Es singular cómo el evangelista Lucas no habla de los sentimientos de las varias personas que aparecen en la escena. No sabemos qué dice la madre, ni tampoco qué comentan los presentes. Se trata de un vacío intencional de parte del escritor sagrado para dar mayor relieve a lo que es más importante: los sentimientos de Jesús y su divina compasión. La iniciativa pertenece a Jesús. La mirada de Jesús no se dirige al hijo difunto, sino a la mujer. No es la muerte lo que provoca la compasión, sino la madre que llora. Esto resulta insoportable para Dios. Se deja herir por las heridas del corazón de esa madre que todo en ella es una súplica sin palabras. El texto sagrado dice que ‘el Señor tuvo compasión de ella”. Para expresar la misericordia, Lucas emplea el verbo ‘splagenizomai”. El griego original ‘esplángize” dice mucho más que compasión. Viene de ‘splanjon” que indica ‘entrañas”, ‘corazón”, ‘pulmón”. Quiere decir: ‘Se le revolvieron las entrañas”, ‘gimió su corazón” ‘se angustió”. Entró en la ciudad de Naím como un forastero y se reveló como prójimo. Y le dijo a la mujer: ‘no llores”, porque la muerte no tiene jamás la última palabra. El que había dicho: ‘Felices los que ahora lloran, porque reirán” (Lc 6,21), hizo aquí realidad esa bienaventuranza. Su compasión parte de su corazón y va al corazón de quien padece.

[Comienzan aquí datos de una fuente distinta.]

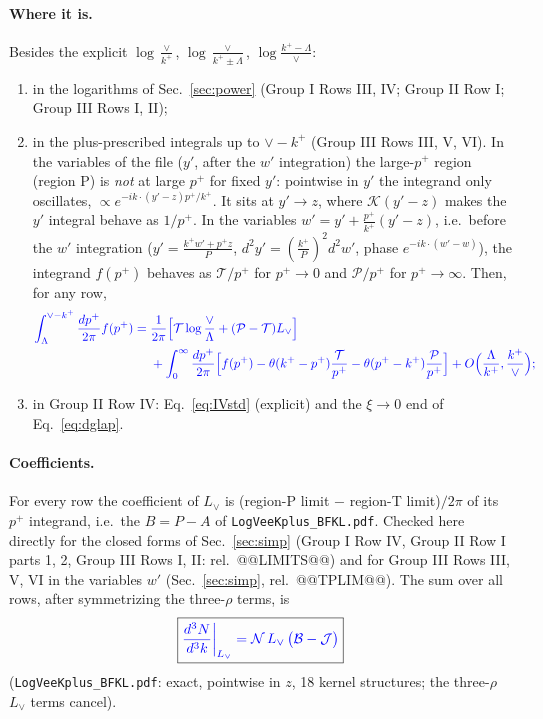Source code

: \documentclass[10pt]{article}
\numberwithin{equation}{section}
\newcommand{\new}[1]{{\color{blue}#1}}
\newcommand{\Lv}{L_{\vee}}
\newcommand{\KK}{\mathcal K}
\newcommand{\JJ}{\mathcal J}
\newcommand{\BB}{\mathcal B}
\newcommand{\NN}{\mathcal N}
\begin{document}
\paragraph{Where it is.} Besides the explicit $\log\frac{\vee}{k^+}$, $\log\frac{\vee}{k^+\pm\Lambda}$, $\log\frac{k^+-\Lambda}{\vee}$:
\begin{enumerate}
\item in the logarithms of Sec.~\ref{sec:power} (Group I Rows III, IV; Group II Row I; Group III Rows I, II);
\item in the plus-prescribed integrals up to $\vee-k^+$ (Group III Rows III, V, VI). In the variables of the file ($y'$, after the $w'$ integration) the large-$p^+$ region (region P) is \emph{not} at large $p^+$ for fixed $y'$: pointwise in $y'$ the integrand only oscillates, $\propto e^{-ik\cdot(y'-z)p^+/k^+}$. It sits at $y'\to z$, where $\KK(y'-z)$ makes the $y'$ integral behave as $1/p^+$. In the variables $w'=y'+\frac{p^+}{k^+}(y'-z)$, i.e.\ before the $w'$ integration ($y'=\frac{k^+w'+p^+z}{P}$, $d^2y'=(\frac{k^+}{P})^2d^2w'$, phase $e^{-ik\cdot(w'-w)}$), the integrand $f(p^+)$ behaves as $\mathcal T/p^+$ for $p^+\to0$ and $\mathcal P/p^+$ for $p^+\to\infty$. Then, for any row,
\begin{equation}
\new{\begin{aligned}\int_\Lambda^{\vee-k^+}\frac{dp^+}{2\pi}f(p^+)={}&\frac{1}{2\pi}\Big[\mathcal T\log\frac{\vee}{\Lambda}+(\mathcal P-\mathcal T)\Lv\Big]\\&+\int_0^{\infty}\frac{dp^+}{2\pi}\Big[f(p^+)-\theta(k^+-p^+)\frac{\mathcal T}{p^+}-\theta(p^+-k^+)\frac{\mathcal P}{p^+}\Big]+O\Big(\frac{\Lambda}{k^+},\frac{k^+}{\vee}\Big);\end{aligned}}
\label{eq:plusrule}
\end{equation}
\item in Group II Row IV: Eq.~\eqref{eq:IVstd} (explicit) and the $\xi\to0$ end of Eq.~\eqref{eq:dglap}.
\end{enumerate}
\paragraph{Coefficients.} For every row the coefficient of $\Lv$ is (region-P limit $-$ region-T limit)$/2\pi$ of its $p^+$ integrand, i.e.\ the $B=P-A$ of \texttt{LogVeeKplus\_BFKL.pdf}. Checked here directly for the closed forms of Sec.~\ref{sec:simp} (Group I Row IV, Group II Row I parts 1, 2, Group III Rows I, II: rel.\ @@LIMITS@@) and for Group III Rows III, V, VI in the variables $w'$ (Sec.~\ref{sec:simp}, rel.\ @@TPLIM@@). The sum over all rows, after symmetrizing the three-$\rho$ terms, is
\begin{equation}
\boxed{\new{\frac{d^3N}{d^3k}\bigg|_{\Lv}=\NN\,\Lv\,\big(\BB-\JJ\big)}}
\label{eq:Lv}
\end{equation}
(\texttt{LogVeeKplus\_BFKL.pdf}: exact, pointwise in $z$, 18 kernel structures; the three-$\rho$ $\Lv$ terms cancel).
\end{document}
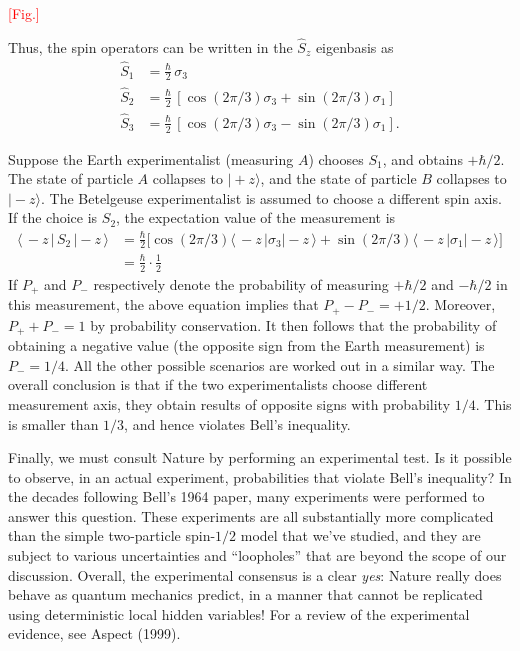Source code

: \documentclass[pra,11pt]{revtex4}
\begin{document}
\textcolor{red}{[Fig.]}

Thus, the spin operators can be written in the $\hat{S}_z$ eigenbasis as
$$\begin{aligned}\hat{S}_1 &= \frac{\hbar}{2} \, \sigma_3 \\ \hat{S}_2 &= \frac{\hbar}{2} \, \left[\cos(2\pi/3) \sigma_3 + \sin(2\pi/3)\sigma_1\right]  \\   \hat{S}_3 &= \frac{\hbar}{2} \, \left[\cos(2\pi/3) \sigma_3 - \sin(2\pi/3)\sigma_1\right].\end{aligned}$$

Suppose the Earth experimentalist (measuring $A$) chooses $S_1$, and
obtains $+\hbar/2$.  The state of particle $A$ collapses to
$|\!+\!z\rangle$, and the state of particle $B$ collapses to
$|\!-\!z\rangle$.  The Betelgeuse experimentalist is assumed to
choose a different spin axis.  If the choice is $S_2$, the expectation
value of the measurement is
$$\begin{aligned}\langle\, - z \, | \, S_2 \,|-\!z\,\rangle &= \frac{\hbar}{2} \Big[\cos(2\pi/3) \langle\,- z\,|\sigma_3| - \!z\,\rangle + \sin(2\pi/3)\langle\,- z\,|\sigma_1|-\!z\,\rangle\Big]\\ &= \frac{\hbar}{2} \cdot \frac{1}{2} \end{aligned}$$
If $P_+$ and $P_-$ respectively denote the probability of measuring
$+\hbar/2$ and $-\hbar/2$ in this measurement, the above equation
implies that $P_+ - P_- = + 1/2$.  Moreover, $P_+ + P_- = 1$ by
probability conservation.  It then follows that the probability of
obtaining a negative value (the opposite sign from the Earth
measurement) is $P_- = 1/4$.  All the other possible scenarios are
worked out in a similar way.  The overall conclusion is that if the
two experimentalists choose different measurement axis, they obtain
results of opposite signs with probability $1/4$.  This is smaller
than $1/3$, and hence violates Bell's inequality.

Finally, we must consult Nature by performing an experimental test.
Is it possible to observe, in an actual experiment, probabilities that
violate Bell's inequality?  In the decades following Bell's 1964
paper, many experiments were performed to answer this question.  These
experiments are all substantially more complicated than the simple
two-particle spin-$1/2$ model that we've studied, and they are subject
to various uncertainties and ``loopholes'' that are beyond the scope
of our discussion.  Overall, the experimental consensus is a clear
\textit{yes}: Nature really does behave as quantum mechanics predict,
in a manner that cannot be replicated using deterministic local hidden
variables!  For a review of the experimental evidence, see Aspect
(1999).
\end{document}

Luego se acerca al féretro. No tiene miedo a las convenciones sociales ni temor a contraer impureza ritual. Para un judío, tocar a un muerto significaba convertirse en un impuro (cf. Num 19,16). Luego dice: ‘Joven, a ti te digo, levántate”. El verbo griego alude a la resurrección. Su palabra es más potente que la muerte. Al decir de Shakespeare: ‘hay que darle palabra al dolor”. Es lo que hace Jesús. ‘Luego se lo entregó a su madre”. De este modo el Señor devuelve la identidad a la madre y al hijo. Vuelve a dar vida, esperanza y futuro. Aquí se revela como Dios. No es un ídolo como los que señala el salmista, que: ‘tienen boca y no hablan. Tienen ojos y no ven, orejas y no oyen. Tienen manos y no tocan, pies y no caminan” (Sal 115,5-7). El Dios que se detiene ante el luto y el llanto es el Dios que abraza con su mirada y su misericordia cercana para enjugar las lágrimas de los hombres y derramar vida.